Apesar de ser um drama, o filme se torna uma comédia involuntaria para aqueles que não acreditam nessas besteiras de pai e mãe de santo, assim como eu ^^.
Mesmo para quem não acredita nessas maluquices, ainda assim é interessante acompanhar e dar um mergulho para entender como funciona o mundo e cultura desse povo supersticioso.
Confira tbm uma Maitê Proença bela e nova em inicio de carreira, inclusive em uma cena quente da forma como veio ao mundo.
Pra mim o filme vale mais pela atuação do Pedro Paulo Rangel e pela presença da Maitê Proença no auge da sua beleza. É um filme assistivel, mesmo não tendo achado tão bom.

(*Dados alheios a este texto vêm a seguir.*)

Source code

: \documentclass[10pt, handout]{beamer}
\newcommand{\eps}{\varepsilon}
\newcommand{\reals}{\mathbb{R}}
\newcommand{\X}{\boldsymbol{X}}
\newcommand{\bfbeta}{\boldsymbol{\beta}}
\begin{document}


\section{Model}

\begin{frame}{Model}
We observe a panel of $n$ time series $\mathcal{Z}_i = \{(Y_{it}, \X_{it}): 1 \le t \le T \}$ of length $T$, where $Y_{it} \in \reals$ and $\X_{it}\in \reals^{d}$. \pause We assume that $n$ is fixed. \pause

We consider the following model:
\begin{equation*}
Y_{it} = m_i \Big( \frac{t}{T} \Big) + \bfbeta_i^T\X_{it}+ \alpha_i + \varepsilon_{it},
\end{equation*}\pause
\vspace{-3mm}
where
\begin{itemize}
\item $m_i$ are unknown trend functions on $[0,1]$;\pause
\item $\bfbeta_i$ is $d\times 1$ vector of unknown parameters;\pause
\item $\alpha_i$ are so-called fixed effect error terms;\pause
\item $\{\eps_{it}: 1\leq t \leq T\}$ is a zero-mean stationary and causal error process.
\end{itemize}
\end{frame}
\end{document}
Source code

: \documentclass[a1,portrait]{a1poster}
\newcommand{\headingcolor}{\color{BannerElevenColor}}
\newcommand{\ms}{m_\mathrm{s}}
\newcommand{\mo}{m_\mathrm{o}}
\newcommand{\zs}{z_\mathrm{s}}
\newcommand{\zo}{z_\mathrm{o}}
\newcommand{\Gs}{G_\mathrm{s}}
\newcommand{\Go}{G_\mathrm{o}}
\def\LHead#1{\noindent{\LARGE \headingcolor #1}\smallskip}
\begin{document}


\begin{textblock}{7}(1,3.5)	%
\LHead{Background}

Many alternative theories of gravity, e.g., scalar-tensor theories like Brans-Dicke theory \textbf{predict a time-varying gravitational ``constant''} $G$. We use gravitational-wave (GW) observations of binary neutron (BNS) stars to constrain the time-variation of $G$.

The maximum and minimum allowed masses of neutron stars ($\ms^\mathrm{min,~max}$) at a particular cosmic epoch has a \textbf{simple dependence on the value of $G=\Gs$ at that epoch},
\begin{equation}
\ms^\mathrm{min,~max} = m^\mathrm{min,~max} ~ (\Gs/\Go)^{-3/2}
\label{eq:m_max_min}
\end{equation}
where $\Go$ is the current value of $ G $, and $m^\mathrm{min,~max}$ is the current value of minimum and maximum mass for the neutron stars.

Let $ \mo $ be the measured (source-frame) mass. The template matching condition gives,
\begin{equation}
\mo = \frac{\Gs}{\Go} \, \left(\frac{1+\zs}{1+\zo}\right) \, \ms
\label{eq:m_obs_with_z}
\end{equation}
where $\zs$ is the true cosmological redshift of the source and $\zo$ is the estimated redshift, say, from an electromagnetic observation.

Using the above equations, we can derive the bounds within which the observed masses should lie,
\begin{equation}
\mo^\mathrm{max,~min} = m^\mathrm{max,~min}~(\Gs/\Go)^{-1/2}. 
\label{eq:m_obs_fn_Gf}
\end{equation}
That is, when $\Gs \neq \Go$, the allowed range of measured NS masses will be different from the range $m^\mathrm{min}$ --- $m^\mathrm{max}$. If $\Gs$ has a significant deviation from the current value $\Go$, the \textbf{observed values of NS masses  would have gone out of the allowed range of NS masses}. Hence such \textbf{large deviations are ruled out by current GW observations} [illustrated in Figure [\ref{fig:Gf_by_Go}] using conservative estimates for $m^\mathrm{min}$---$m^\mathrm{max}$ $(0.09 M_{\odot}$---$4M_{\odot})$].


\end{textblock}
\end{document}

Várias coisas erradas nesse filme no tocante da religião, por exemplo,
não tem cabimento um médio ao reclamar da postura de um pai de santo e ameaçar expulsá-lo como se fosse um funcionário, isso não existe, um terreiro só se abre mediante a existencia de uma mãe ou pai de santo. E a parte onde o pai de santo agarra a mãe pequena no terreiro, como se não fosse bizarro o suficiente, ela cede e ainda coloca o chapéu de boiadeiro (por quem ela mostra ter tesão) na cabeça dele.
- 7/10
- nunca pensei que veria um filme com rinha de pai de santo, por isso eu amo tanto o cinema brasileiro
- excelente ver um filme que trata a umbanda com respeito e critica os preconceitos
- só podia explicar mais o que acontece
Marcante e histórico!
Gosto quando as produções brasileiras se impõe acima de uma lógica de mercado. Acredito muito no cinema que se faz por aqui, mesmo com todos os recursos reduzidos.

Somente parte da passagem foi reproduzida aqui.